Las cosas no iban tan bien entre Coyner y Edwards, y en la primavera de 2022, este se mudó de la cabaña y volvió a estar solo.
Para entonces, la pandemia de coronavirus había hecho que más gente quisiera la atractiva vida de pueblo pequeño que ofrecía Bend, y los trabajadores remotos con salarios lucrativos estaban comprando casas. El precio medio de la vivienda subió a casi 800.000 dólares, y los compradores pagaban las casas con efectivo.
Coyner acampaba a veces en una tienda de campaña a lo largo de la Parkway, la carretera que él había ayudado a construir con el fin de preparar Bend para el crecimiento que los dirigentes de la ciudad habían previsto. Otras veces, se instalaba en la propiedad de un grupo que atendía a veteranos sin hogar, una organización de cuyo consejo fue miembro. A veces se aventuraba cerca de Coyner Trail, un sendero que atraviesa la ciudad y que bautizaron con el nombre de su familia en reconocimiento de todo lo que habían hecho por la ciudad.
El otoño pasado, cuando las temperaturas nocturnas caían por debajo de los 20 grados, Frankie Smalley, un amigo en la indigencia, recorrió la ciudad para localizar a Coyner.

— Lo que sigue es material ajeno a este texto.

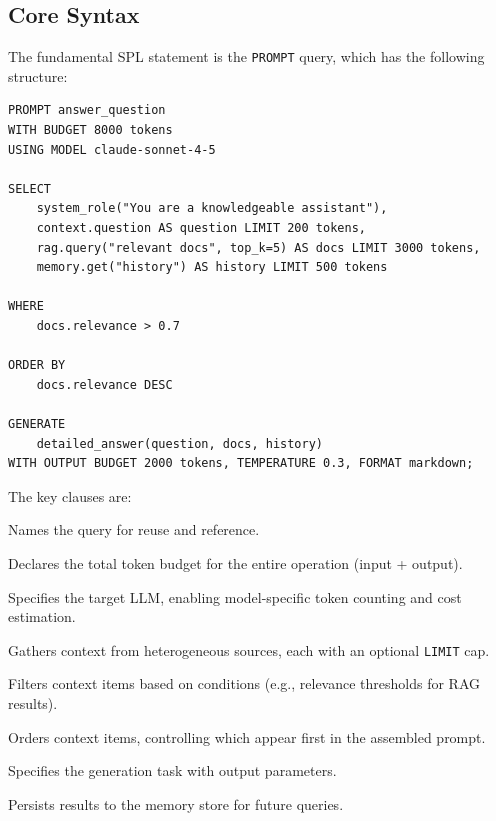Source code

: \documentclass[11pt,a4paper]{article}
\begin{document}
\subsection{Core Syntax}

The fundamental SPL statement is the \texttt{PROMPT} query, which has the following structure:

\begin{lstlisting}[language=SPL, caption={Basic SPL query structure}]
PROMPT answer_question
WITH BUDGET 8000 tokens
USING MODEL claude-sonnet-4-5

SELECT
    system_role("You are a knowledgeable assistant"),
    context.question AS question LIMIT 200 tokens,
    rag.query("relevant docs", top_k=5) AS docs LIMIT 3000 tokens,
    memory.get("history") AS history LIMIT 500 tokens

WHERE
    docs.relevance > 0.7

ORDER BY
    docs.relevance DESC

GENERATE
    detailed_answer(question, docs, history)
WITH OUTPUT BUDGET 2000 tokens, TEMPERATURE 0.3, FORMAT markdown;
\end{lstlisting}

The key clauses are:

\begin{description}[nosep]
  \item[\texttt{PROMPT <name>}] Names the query for reuse and reference.
  \item[\texttt{WITH BUDGET <n> tokens}] Declares the total token budget for the entire operation (input + output).
  \item[\texttt{USING MODEL <model>}] Specifies the target LLM, enabling model-specific token counting and cost estimation.
  \item[\texttt{SELECT}] Gathers context from heterogeneous sources, each with an optional \texttt{LIMIT} cap.
  \item[\texttt{WHERE}] Filters context items based on conditions (e.g., relevance thresholds for RAG results).
  \item[\texttt{ORDER BY}] Orders context items, controlling which appear first in the assembled prompt.
  \item[\texttt{GENERATE}] Specifies the generation task with output parameters.
  \item[\texttt{STORE RESULT IN memory.<key>}] Persists results to the memory store for future queries.
\end{description}
\end{document}

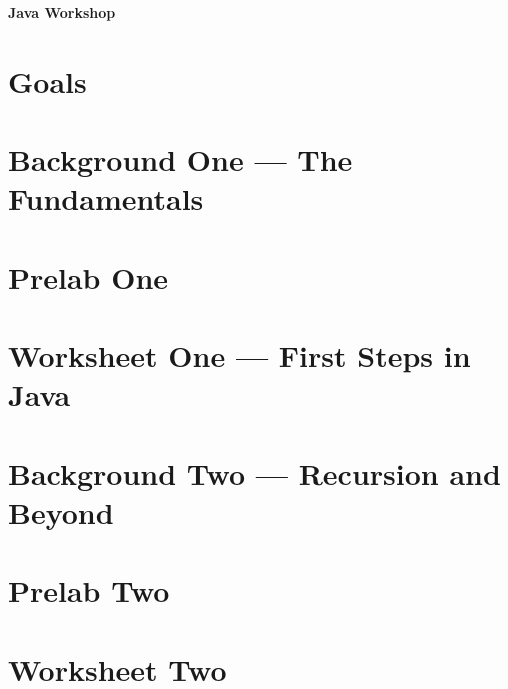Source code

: \documentclass{article}
\renewcommand{\maketitle}{
   \begin{center}
      {\Huge \bfseries Java Workshop}
   \end{center}
}
\begin{document}
\maketitle

\section{Goals}

\pagebreak

\section{Background One --- The Fundamentals}

\pagebreak

\section{Prelab One}

\pagebreak

\section{Worksheet One --- First Steps in Java}

\pagebreak

\section{Background Two --- Recursion and Beyond}

\pagebreak

\section{Prelab Two}

\pagebreak

\section{Worksheet Two}

\pagebreak
\end{document}
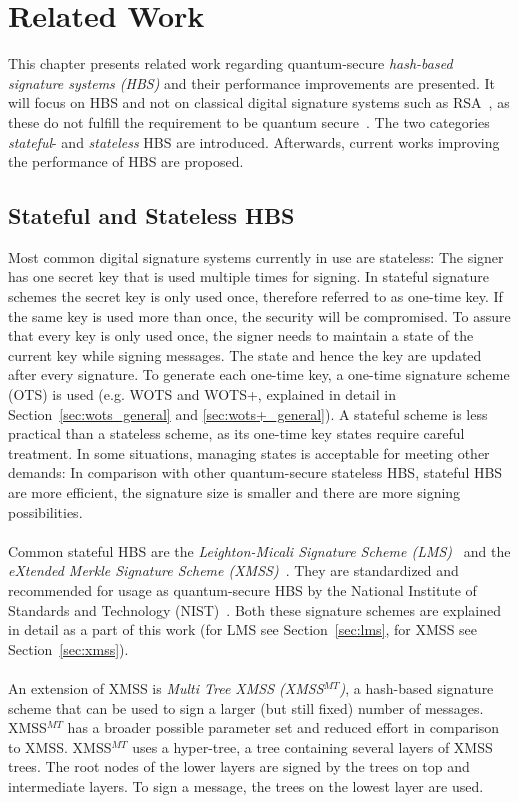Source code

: \chapter{Related Work}
\label{cha:stateOfTheArt}
This chapter presents related work regarding quantum-secure \textit{hash-based signature systems (HBS)} and their performance improvements are presented. 
It will focus on HBS and not on classical digital signature systems such as RSA~\cite{rsa_patent}, as these do not fulfill the requirement to be quantum secure~\cite{RSA_pq-attack_examples_2018,comparison_performance_RSA_ECDSA_Merkle_WOTS_2021}.
The two categories \textit{stateful}- and \textit{stateless} HBS are introduced. Afterwards, current works improving the performance of HBS are proposed.

\section{Stateful and Stateless HBS}
Most common digital signature systems currently in use are stateless:
The signer has one secret key that is used multiple times for signing. In stateful signature schemes the secret key is only used once, therefore referred to as one-time key. 
If the same key is used more than once, the security will be compromised. 
To assure that every key is only used once, the signer needs to maintain a state of the current key while signing messages. The state and hence the key are updated after every signature. To generate each one-time key, a one-time signature scheme (OTS) is used (e.g. WOTS and WOTS+, explained in detail in Section~\ref{sec:wots_general} and \ref{sec:wots+_general}).
A stateful scheme is less practical than a stateless scheme, as its one-time key states require careful treatment.
In some situations, managing states is acceptable for meeting other demands: In comparison with other quantum-secure stateless HBS, stateful HBS are more efficient, the signature size is smaller and there are more signing possibilities.~\cite{properties_stateless_HBS_2022}
\\ \\
Common stateful HBS are the \textit{Leighton-Micali Signature Scheme (LMS)}~\cite{LMS_RFC8554} and the \textit{eXtended Merkle Signature Scheme (XMSS)}~\cite{xmss_RFC8391}. They are standardized and recommended for usage as quantum-secure HBS by the National Institute of Standards and Technology (NIST)~\cite{stateful_hashbased_sign_schemes_NIST_2020}. Both these signature schemes are explained in detail as a part of this work (for LMS see Section~\ref{sec:lms}, for XMSS see Section~\ref{sec:xmss}).
\\ \\
An extension of XMSS is \textit{Multi Tree XMSS (XMSS$^{MT}$)}, a hash-based
signature scheme that can be used to sign a larger (but still fixed) number of messages. XMSS$^{MT}$ has a broader possible parameter set and reduced effort in comparison to XMSS.
XMSS$^{MT}$ uses a hyper-tree, a tree containing several layers of XMSS trees. The root nodes of the lower layers are signed by the trees on top and intermediate layers. To sign a message, the trees on the lowest layer are used.~\cite{xmss_multitree_2013,xmss_RFC8391}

Entonces se topó con una tienda amarilla cerca del Walmart. “Eh, Craig, ¿estás ahí?”, gritó.
Oyó una voz en el interior y retiró la solapa de la tienda. Dentro, los zapatos de Coyner estaban empapados y sus pies tan congelados que cojeaba de dolor cuando intentaba levantarse. Cuando se negó a ir a un refugio, Smalley se puso en contacto con Edwards y ella pidió ayuda a la policía.
Coyner acabó en el hospital, donde lo trataron por congelación, pero pronto lo dieron de alta y lo llevaron al nuevo refugio general de la ciudad.
La congelación había dañado tanto los dedos de los pies de Coyner que tuvo que volver al hospital a finales de enero para que se los amputaran. Hubo complicaciones. Tras la operación, sufrió un derrame cerebral que lo dejó incapacitado para hablar. Días después, el 14 de febrero, Coyner murió.